▶ Exercise
Begin at the line containing "conflictos distintos. \\" in the entries below and end at the line containing "primera página. \\"; transcribe that range exactly and nothing outside it.

----------

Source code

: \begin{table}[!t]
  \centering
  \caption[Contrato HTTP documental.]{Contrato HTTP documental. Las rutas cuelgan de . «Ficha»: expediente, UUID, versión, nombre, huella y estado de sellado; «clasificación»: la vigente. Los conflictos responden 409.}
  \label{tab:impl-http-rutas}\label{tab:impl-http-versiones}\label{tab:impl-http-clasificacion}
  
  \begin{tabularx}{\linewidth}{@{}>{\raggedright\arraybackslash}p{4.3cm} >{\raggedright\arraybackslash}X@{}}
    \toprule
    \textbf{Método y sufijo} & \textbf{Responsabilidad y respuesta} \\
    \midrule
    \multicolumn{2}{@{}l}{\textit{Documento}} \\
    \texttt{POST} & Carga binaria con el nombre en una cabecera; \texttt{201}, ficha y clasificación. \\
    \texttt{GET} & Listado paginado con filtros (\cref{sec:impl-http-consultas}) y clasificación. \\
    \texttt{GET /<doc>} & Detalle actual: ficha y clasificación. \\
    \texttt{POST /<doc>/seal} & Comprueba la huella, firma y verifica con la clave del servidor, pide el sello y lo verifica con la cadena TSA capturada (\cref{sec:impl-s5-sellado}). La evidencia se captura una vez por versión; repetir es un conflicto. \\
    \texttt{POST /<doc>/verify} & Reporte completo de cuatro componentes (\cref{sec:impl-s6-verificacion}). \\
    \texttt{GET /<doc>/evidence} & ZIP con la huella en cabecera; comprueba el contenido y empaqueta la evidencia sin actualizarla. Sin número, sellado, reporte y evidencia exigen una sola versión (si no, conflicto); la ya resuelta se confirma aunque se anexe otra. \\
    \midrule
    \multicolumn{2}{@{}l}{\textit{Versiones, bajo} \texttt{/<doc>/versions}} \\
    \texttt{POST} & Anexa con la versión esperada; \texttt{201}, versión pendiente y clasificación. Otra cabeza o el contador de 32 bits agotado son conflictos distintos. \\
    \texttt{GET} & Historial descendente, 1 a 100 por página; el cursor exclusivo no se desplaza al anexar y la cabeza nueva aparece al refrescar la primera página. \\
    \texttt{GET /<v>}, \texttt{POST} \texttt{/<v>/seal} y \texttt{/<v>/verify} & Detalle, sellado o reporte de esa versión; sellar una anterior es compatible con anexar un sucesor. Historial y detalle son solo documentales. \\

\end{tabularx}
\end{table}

----------

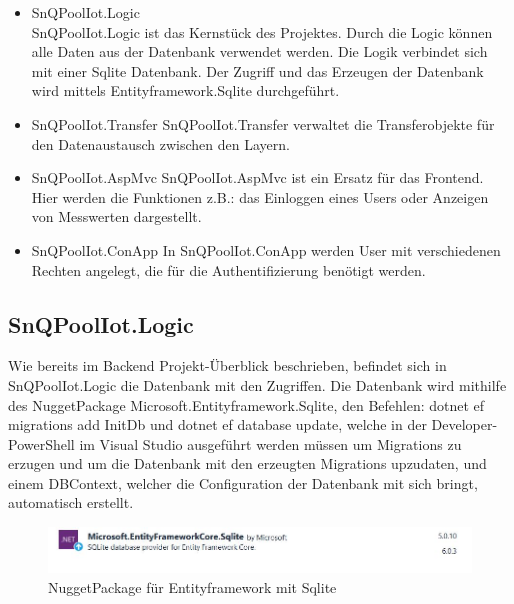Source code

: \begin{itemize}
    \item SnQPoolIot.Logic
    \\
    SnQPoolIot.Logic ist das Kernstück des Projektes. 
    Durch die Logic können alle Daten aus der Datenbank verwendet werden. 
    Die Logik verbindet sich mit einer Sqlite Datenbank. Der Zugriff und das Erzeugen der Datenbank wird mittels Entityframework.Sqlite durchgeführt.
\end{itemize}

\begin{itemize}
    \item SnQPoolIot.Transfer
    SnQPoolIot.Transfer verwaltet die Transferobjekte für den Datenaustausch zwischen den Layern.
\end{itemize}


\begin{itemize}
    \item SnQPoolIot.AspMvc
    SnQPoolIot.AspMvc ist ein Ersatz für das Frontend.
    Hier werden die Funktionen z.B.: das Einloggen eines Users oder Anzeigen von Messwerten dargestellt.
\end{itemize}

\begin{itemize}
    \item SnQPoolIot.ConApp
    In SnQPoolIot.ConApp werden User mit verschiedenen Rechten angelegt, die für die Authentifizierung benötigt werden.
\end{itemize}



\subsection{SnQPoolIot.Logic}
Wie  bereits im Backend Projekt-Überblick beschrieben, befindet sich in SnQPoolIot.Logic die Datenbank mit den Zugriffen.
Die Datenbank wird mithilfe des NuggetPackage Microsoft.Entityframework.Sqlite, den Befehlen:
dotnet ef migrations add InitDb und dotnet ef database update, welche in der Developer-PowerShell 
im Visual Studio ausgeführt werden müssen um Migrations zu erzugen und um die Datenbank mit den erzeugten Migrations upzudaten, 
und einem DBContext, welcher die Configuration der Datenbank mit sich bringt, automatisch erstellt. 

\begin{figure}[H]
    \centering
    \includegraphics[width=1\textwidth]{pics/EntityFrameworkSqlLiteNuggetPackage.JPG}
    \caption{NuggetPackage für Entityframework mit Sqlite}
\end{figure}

----------

▶ Task output
    \texttt{POST} & Anexa con la versión esperada; \texttt{201}, versión pendiente y clasificación. Otra cabeza o el contador de 32 bits agotado son conflictos distintos. \\
    \texttt{GET} & Historial descendente, 1 a 100 por página; el cursor exclusivo no se desplaza al anexar y la cabeza nueva aparece al refrescar la primera página. \\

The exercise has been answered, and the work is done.